■ WHAT THE TASK ASKS:
Return, word for word, the lines of the listing below from the one with "2024-09-09T08:48:47.564Z [31merror[39m: Found" through the one with "2024-09-09T08:48:47.577Z [33mwarn[39m: Unable", and no other lines.
[[ PROVIDED RECORDS open ]]
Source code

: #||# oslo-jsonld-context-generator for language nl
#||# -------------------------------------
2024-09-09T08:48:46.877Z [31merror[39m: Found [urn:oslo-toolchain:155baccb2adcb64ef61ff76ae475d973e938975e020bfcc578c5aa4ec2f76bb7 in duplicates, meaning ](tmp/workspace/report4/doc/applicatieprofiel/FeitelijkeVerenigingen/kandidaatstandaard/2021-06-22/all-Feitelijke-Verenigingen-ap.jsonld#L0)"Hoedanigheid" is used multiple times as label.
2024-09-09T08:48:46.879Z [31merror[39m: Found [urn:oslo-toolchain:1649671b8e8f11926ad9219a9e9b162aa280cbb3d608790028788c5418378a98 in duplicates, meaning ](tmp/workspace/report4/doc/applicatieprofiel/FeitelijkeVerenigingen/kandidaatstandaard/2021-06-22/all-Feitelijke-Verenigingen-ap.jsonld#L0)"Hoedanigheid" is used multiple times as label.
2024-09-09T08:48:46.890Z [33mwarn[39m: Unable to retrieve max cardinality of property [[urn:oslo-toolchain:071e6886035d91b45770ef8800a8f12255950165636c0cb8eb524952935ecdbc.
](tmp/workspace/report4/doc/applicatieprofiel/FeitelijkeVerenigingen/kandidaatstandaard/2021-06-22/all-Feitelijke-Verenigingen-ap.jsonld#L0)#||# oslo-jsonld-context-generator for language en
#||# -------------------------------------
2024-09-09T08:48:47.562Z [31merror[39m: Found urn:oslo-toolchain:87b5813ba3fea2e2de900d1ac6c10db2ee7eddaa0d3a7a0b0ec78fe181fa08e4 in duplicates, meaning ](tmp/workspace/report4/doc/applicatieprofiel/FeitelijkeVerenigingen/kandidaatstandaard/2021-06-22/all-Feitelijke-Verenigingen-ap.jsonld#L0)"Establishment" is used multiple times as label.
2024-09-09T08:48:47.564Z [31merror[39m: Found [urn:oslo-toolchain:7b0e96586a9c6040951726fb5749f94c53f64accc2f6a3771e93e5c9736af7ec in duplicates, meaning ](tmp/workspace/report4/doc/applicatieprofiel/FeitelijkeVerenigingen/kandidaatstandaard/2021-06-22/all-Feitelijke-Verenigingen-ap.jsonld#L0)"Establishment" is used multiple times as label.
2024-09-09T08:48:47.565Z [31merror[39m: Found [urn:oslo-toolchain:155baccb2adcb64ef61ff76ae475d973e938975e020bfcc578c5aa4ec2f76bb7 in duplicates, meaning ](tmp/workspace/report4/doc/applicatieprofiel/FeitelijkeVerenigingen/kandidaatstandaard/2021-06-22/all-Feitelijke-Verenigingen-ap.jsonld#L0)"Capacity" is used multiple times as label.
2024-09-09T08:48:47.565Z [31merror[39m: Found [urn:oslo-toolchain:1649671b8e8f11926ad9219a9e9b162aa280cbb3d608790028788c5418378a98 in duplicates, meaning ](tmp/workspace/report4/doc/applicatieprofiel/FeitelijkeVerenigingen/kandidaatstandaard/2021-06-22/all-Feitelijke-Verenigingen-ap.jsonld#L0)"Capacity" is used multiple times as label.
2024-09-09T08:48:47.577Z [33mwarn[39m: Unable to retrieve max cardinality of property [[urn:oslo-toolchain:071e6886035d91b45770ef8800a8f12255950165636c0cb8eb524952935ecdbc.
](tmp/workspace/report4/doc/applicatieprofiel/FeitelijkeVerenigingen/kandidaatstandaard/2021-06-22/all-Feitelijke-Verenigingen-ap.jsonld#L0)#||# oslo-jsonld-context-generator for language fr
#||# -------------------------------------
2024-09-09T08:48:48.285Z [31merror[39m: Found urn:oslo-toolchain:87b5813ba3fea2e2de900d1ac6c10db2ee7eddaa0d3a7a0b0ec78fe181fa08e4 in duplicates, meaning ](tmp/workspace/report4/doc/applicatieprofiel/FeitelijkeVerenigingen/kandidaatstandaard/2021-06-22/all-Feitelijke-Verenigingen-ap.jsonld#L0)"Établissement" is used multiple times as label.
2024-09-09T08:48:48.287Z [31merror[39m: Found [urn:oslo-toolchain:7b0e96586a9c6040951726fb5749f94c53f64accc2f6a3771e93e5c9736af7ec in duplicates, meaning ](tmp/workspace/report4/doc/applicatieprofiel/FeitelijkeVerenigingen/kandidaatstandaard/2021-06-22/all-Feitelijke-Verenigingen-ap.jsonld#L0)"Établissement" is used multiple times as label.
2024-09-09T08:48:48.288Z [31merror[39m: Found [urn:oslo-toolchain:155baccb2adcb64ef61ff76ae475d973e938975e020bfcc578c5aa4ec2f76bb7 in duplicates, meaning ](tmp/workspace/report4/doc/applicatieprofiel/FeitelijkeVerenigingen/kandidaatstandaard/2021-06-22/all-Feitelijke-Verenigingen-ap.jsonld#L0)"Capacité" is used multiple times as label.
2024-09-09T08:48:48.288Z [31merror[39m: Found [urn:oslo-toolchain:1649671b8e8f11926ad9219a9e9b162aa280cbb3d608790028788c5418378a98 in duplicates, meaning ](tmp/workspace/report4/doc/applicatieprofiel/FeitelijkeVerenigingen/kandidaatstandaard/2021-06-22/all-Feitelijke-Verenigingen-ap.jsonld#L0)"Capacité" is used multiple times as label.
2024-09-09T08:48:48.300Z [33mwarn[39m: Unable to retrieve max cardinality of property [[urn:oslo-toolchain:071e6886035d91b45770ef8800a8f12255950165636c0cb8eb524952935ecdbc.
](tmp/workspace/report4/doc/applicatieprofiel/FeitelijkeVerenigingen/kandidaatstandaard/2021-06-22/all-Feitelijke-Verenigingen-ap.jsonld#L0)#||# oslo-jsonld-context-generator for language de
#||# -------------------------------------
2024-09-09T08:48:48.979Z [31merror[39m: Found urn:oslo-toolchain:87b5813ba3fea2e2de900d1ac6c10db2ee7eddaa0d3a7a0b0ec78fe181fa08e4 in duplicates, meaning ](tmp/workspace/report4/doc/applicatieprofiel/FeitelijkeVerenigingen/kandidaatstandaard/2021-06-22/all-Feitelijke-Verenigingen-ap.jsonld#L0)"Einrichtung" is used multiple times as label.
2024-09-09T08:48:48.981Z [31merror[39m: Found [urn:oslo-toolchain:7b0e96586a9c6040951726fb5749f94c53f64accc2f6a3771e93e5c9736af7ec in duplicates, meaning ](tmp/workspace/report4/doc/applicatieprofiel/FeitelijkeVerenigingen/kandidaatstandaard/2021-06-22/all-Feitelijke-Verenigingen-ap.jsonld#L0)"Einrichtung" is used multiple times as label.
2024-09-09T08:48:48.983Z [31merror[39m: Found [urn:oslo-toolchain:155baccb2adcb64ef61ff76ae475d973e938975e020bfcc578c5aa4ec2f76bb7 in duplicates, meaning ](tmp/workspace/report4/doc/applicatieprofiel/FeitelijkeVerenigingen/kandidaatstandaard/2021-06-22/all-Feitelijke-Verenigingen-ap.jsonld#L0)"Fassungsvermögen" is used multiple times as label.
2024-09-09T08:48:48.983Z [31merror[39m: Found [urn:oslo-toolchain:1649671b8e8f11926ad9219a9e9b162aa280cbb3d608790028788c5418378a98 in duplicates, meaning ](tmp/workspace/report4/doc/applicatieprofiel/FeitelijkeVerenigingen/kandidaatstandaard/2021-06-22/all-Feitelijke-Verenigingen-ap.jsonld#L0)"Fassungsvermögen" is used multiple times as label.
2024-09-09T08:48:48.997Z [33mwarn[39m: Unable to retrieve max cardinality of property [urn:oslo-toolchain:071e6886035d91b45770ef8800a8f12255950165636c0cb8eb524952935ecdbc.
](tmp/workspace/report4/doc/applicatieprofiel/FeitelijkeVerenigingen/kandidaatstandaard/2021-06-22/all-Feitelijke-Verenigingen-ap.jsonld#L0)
[[ PROVIDED RECORDS closed ]]
■ TASK RESULT:
2024-09-09T08:48:47.564Z [31merror[39m: Found [urn:oslo-toolchain:7b0e96586a9c6040951726fb5749f94c53f64accc2f6a3771e93e5c9736af7ec in duplicates, meaning ](tmp/workspace/report4/doc/applicatieprofiel/FeitelijkeVerenigingen/kandidaatstandaard/2021-06-22/all-Feitelijke-Verenigingen-ap.jsonld#L0)"Establishment" is used multiple times as label.
2024-09-09T08:48:47.565Z [31merror[39m: Found [urn:oslo-toolchain:155baccb2adcb64ef61ff76ae475d973e938975e020bfcc578c5aa4ec2f76bb7 in duplicates, meaning ](tmp/workspace/report4/doc/applicatieprofiel/FeitelijkeVerenigingen/kandidaatstandaard/2021-06-22/all-Feitelijke-Verenigingen-ap.jsonld#L0)"Capacity" is used multiple times as label.
2024-09-09T08:48:47.565Z [31merror[39m: Found [urn:oslo-toolchain:1649671b8e8f11926ad9219a9e9b162aa280cbb3d608790028788c5418378a98 in duplicates, meaning ](tmp/workspace/report4/doc/applicatieprofiel/FeitelijkeVerenigingen/kandidaatstandaard/2021-06-22/all-Feitelijke-Verenigingen-ap.jsonld#L0)"Capacity" is used multiple times as label.
2024-09-09T08:48:47.577Z [33mwarn[39m: Unable to retrieve max cardinality of property [[urn:oslo-toolchain:071e6886035d91b45770ef8800a8f12255950165636c0cb8eb524952935ecdbc.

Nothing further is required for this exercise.